Fans of football will have read or witnessed for themselves the direct refusal of Carlos Tevez to take part in a vital European match when asked to do so by his manager.

In no uncertain terms, his manager had the right to request that he take part yet Tevez refused to do so. What does this mean for his employment contract and what can other employers learn from it?

For the employers of Tevez, Manchester City Football Club, it looks like they have three options:

The first option is to dismiss for gross misconduct and then sue him for their loss of transfer fee. Whilst some may argue that there are grounds for a gross misconduct dismissal it seems less likely that a legal claim by the club for the transfer fee against Tevez would be successful, in which case they are losing out.

Alternatively, the club could fine him because he has not performed his contract but keep him in employment as a reserve until they can sell him at the next transfer window.  They should accept the fact that this is probably going to be at a well reduced transfer fee in respect of his now well publicised difficulty to manage.

Finally they have the option to fine him, wait out the turbulent following period and then attempt to re-integrate him into the team and carry on as before.

Their first option of "Instant dismissal" or "summary dismissal" refers to the dismissal of an employee on the spot and without notice. The fact that it is without notice in some respects, places a higher burden on the employer who must be able to show that they have a valid reason that they can justify it. Generally this will be that the employee has not been able to do their job. In the above example it would be the fact that Tevez has not completed his contractual duties. In addition they must be deemed to have acted reasonably in the circumstances. For Manchester City this might include looking at alternatives based on the employee's reason for not complying with their contract. For the majority of employers, however, this might involve the availability of necessary training.

In order to dismiss an employee an employer needs to have investigated fully. If it turns out that the employer acted fairly but came to the wrong conclusion, this will not necessarily mean dismissal is unfair. So in following the prescribed procedures an employer might avoid liability.

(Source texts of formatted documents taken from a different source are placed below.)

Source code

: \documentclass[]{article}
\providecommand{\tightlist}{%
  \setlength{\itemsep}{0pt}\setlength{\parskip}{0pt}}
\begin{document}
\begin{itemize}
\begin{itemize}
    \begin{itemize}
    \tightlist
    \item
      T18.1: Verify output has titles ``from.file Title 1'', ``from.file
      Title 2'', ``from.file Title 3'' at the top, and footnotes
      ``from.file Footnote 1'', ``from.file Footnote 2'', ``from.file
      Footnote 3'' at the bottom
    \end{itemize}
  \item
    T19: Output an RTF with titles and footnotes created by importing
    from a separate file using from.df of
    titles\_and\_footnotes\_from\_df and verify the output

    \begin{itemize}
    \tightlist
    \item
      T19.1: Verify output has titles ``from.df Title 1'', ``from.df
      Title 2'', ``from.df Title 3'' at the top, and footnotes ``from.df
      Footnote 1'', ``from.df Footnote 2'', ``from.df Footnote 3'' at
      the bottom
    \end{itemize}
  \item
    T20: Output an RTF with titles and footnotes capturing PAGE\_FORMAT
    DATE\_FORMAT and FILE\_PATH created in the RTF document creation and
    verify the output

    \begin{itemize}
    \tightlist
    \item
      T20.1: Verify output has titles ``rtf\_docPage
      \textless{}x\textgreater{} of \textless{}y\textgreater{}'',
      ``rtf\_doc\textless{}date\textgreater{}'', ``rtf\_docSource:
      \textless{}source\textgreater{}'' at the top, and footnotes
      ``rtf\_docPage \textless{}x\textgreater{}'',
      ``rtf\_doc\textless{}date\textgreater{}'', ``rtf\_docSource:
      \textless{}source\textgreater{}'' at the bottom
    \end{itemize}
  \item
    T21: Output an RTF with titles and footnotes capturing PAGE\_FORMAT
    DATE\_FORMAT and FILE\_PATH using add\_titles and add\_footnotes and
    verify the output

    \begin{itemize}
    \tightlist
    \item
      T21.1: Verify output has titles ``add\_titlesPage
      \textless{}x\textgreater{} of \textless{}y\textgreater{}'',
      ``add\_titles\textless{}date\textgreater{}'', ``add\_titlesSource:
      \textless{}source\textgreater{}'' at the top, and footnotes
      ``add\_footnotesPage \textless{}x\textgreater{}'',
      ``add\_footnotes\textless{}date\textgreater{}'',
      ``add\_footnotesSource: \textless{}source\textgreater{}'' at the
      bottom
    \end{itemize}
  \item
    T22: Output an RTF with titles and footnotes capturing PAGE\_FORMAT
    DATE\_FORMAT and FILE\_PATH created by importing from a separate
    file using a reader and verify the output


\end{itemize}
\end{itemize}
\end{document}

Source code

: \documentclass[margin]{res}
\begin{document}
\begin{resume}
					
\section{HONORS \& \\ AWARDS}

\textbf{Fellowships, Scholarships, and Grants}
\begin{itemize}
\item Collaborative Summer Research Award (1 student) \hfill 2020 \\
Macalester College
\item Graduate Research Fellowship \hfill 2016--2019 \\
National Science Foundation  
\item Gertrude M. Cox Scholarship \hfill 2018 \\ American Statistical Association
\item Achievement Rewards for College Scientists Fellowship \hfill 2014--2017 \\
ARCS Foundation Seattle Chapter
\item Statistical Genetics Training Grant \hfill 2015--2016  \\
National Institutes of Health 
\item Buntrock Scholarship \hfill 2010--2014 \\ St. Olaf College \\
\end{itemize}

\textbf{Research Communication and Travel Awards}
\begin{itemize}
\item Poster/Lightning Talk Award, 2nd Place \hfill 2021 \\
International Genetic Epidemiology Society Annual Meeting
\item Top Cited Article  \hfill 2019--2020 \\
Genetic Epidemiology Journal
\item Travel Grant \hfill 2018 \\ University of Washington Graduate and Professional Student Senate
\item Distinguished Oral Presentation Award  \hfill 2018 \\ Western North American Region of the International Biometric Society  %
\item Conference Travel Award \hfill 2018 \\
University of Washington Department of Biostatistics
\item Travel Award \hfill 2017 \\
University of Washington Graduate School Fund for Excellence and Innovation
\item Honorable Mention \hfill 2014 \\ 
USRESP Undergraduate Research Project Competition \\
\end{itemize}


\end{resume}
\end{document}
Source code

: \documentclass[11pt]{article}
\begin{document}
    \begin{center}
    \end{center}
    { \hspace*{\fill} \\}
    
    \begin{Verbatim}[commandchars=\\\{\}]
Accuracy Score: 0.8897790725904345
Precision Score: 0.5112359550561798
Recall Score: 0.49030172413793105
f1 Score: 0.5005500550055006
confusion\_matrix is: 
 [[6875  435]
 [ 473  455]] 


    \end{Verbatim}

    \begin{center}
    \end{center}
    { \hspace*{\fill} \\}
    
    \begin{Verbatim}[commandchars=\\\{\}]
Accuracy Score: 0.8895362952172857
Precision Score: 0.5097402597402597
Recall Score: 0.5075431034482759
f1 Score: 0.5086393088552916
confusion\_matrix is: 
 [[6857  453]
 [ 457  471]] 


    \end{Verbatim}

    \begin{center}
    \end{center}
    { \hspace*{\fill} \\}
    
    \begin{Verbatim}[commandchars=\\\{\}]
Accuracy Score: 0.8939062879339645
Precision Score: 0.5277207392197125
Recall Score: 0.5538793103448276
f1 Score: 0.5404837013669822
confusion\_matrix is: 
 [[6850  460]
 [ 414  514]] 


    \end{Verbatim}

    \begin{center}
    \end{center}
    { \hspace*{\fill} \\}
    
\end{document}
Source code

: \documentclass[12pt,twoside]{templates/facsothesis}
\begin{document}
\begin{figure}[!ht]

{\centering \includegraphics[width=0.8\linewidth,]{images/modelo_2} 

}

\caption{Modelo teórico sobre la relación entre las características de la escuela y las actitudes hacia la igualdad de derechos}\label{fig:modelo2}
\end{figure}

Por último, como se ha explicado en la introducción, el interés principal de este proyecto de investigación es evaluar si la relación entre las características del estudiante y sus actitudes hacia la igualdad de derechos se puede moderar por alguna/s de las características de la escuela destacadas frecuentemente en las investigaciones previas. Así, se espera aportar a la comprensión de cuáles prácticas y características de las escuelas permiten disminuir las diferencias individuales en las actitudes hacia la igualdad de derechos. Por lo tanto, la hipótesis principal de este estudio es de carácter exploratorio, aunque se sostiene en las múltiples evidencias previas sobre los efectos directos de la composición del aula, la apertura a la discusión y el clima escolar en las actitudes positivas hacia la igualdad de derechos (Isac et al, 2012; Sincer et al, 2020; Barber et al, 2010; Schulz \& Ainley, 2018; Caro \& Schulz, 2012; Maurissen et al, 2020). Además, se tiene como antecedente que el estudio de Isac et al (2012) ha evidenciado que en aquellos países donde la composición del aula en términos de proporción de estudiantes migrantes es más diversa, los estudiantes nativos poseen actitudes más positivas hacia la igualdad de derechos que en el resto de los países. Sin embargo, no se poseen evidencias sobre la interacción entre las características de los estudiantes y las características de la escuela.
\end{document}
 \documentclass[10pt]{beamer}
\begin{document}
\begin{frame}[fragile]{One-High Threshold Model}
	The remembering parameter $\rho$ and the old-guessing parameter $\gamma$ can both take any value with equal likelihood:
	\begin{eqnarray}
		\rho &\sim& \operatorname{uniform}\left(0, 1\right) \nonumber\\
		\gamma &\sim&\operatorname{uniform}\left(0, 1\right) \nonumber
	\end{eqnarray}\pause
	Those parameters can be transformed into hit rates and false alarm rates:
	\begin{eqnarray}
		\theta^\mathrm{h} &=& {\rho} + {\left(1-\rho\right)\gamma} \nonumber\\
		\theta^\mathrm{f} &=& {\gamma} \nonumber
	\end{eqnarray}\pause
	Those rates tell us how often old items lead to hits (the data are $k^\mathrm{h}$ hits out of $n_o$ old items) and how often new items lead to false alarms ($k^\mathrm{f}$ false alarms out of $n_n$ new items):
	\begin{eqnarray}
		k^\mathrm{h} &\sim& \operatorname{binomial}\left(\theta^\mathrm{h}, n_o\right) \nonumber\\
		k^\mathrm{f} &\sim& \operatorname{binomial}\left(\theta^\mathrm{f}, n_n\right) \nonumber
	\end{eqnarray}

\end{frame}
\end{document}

The employer must be able to show that they have been consistent and have not made the dismissal for doing something that they normally let other employees do. In the above example had the club allowed similar behaviour from other players this might not help their case in a tribunal.

If you have done something which is against the rules of the company then an employee may be able to claim unfair dismissal if they can show that they were not made aware of that relevant company rule or policy by your employer. This places a further burden on the employer and again highlights the need for an employer to provide effective training and to have a system in place where such rules are easily available to all concerned.

There will be few opportunities for an employer to reasonably summarily dismiss, only in exceptional circumstances, notably where an employee has conducted himself in a way which is so bad that it could be categorised as "gross misconduct", will dismissal without notice be justified. In such justified circumstances, the Employment Rights Act 1996 provides a specific exemption from the requirement to give notice. To be safe the employer should be able to assert that he was entitled to summarily dismiss the employee. Where there is a dispute there must be a factual finding by a tribunal to that effect, that is, on the facts do the tribunal think that the act(s) of the employee constituted gross misconduct to warrant the dismissal without notice. Summary dismissal will be justified where the employee's actions show such a serious breach of the contract that further continuance of the relationship is impossible.

Although there is no statutory definition of 'reasonableness', tribunals will probably consider whether the employer had a genuine belief that the reason for dismissal was a potentially fair one and has reasonable grounds for that belief. That they carried out proper and reasonable investigations where appropriate and followed the relevant procedures would also be considered. Attention would also be given where the employer told the employee why they were being considered for dismissal and listened to their views in response. Other considerations would be the allowance of the employee to be accompanied at disciplinary/dismissal hearings and giving the employee a chance to appeal against the decision.

Whether or not the employer's actions were reasonable might also depend on whether the employee could be expected to understand the consequences of their behaviour. Again training and availability of the rules and regulations pertaining to their employment would help the employer in this respect.

It has been known for employment tribunals to occasionally rule that a summary dismissal was fair because the circumstances made an investigation unnecessary, e.g. where the employee engaged in serious misconduct in front of witnesses and there was no reasonable explanation for their actions or mitigating circumstances. In practice, however, it is likely that a tribunal would rule a summary dismissal procedurally unfair and for prudence it is not recommended. The alternative here would be to suspend the employee on full pay and then investigate the circumstances. On this basis the employee would have little to fall back on in terms of litigation. Even if you feel that you have no choice but to instantly dismiss an employee, you must make every attempt to follow a fair procedure as you would do for any other disciplinary matter.

Moving back to the example above, of issue for Manchester City is the £52 million price they paid for Tevez and this is definitely going to play a part in what actions his employers might take. For other employers a congruent example might be deciding whether or not to dismiss an employee in whom you have invested a great deal of training and as such money and time. Whatever the case may be, in considering a summary dismissal an employer should not neglect to follow the procedures they would for any other dismissal, £52 million or not.